Por otro lado, pidió al mandatario que revise la Ley de Servicio Público (origen del malestar policial), porque entiende que afecta a los uniformados, cuyas funciones, dijo, no son similares a las de los empleados públicos.

Aclaró que quienes protestaron fueron una minoría, pues en la institución hay 40.000 agentes, y destacó la profesionalidad de los policías del Grupo de Operaciones Especiales que, junto a fuerzas especiales del Ejército, rescataron a Correa del hospital.

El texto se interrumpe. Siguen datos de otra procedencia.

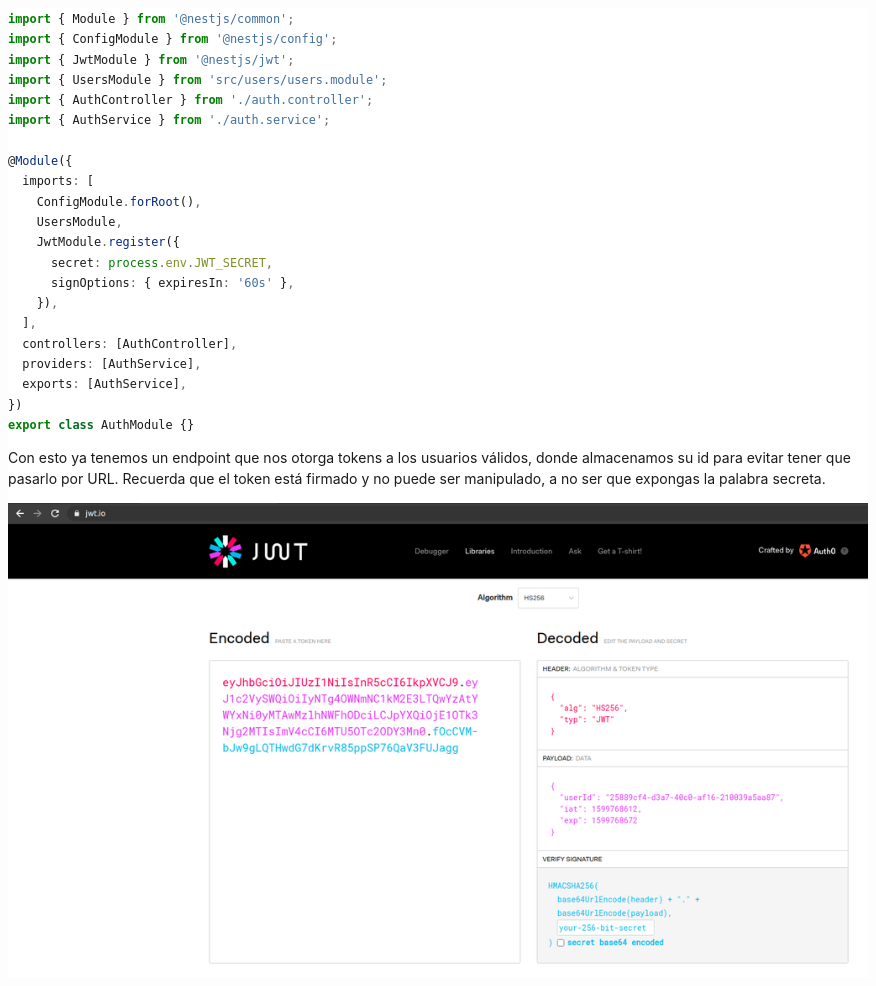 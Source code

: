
 ```ts
import { Module } from '@nestjs/common';
import { ConfigModule } from '@nestjs/config';
import { JwtModule } from '@nestjs/jwt';
import { UsersModule } from 'src/users/users.module';
import { AuthController } from './auth.controller';
import { AuthService } from './auth.service';

@Module({
  imports: [
    ConfigModule.forRoot(),
    UsersModule,
    JwtModule.register({
      secret: process.env.JWT_SECRET,
      signOptions: { expiresIn: '60s' },
    }),
  ],
  controllers: [AuthController],
  providers: [AuthService],
  exports: [AuthService],
})
export class AuthModule {}
```

Con esto ya tenemos un endpoint que nos otorga tokens a los usuarios válidos, donde almacenamos su id para evitar tener que pasarlo por URL. Recuerda que el token está firmado y no puede ser manipulado, a no ser que expongas la palabra secreta.

![Vista de la herramienta JWT.io donde se ve que almacenamos el userId](./assets/jwt-io.png)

"Que mi salida sirva para que la gente que quería subvertir la tranquilidad de los policías no encuentre asidero en ese camino, simplemente para que las cosas vuelvan a su cauce normal y los policías salgamos a trabajar", dijo.

• Nuevo jefe

El general Florencio Ruiz asumió como jefe de la policía ecuatoriana, a raíz de la renuncia del comandante anterior, Freddy Martínez, luego de que no pudo controlar la sublevación de agentes el jueves, que generó una crisis institucional en el país.

Ruiz, hasta ahora el jefe de Estado Mayor, fue visto junto con otros miembros de la cúpula policial en el hospital donde estuvo secuestrado el presidente, Rafael Correa.

El estado de emergencia se mantiene en todo el país y los militares siguen custodiando las calles de las ciudades. Los policías no retornaban por completo a sus actividades habituales, según reportes de radios locales.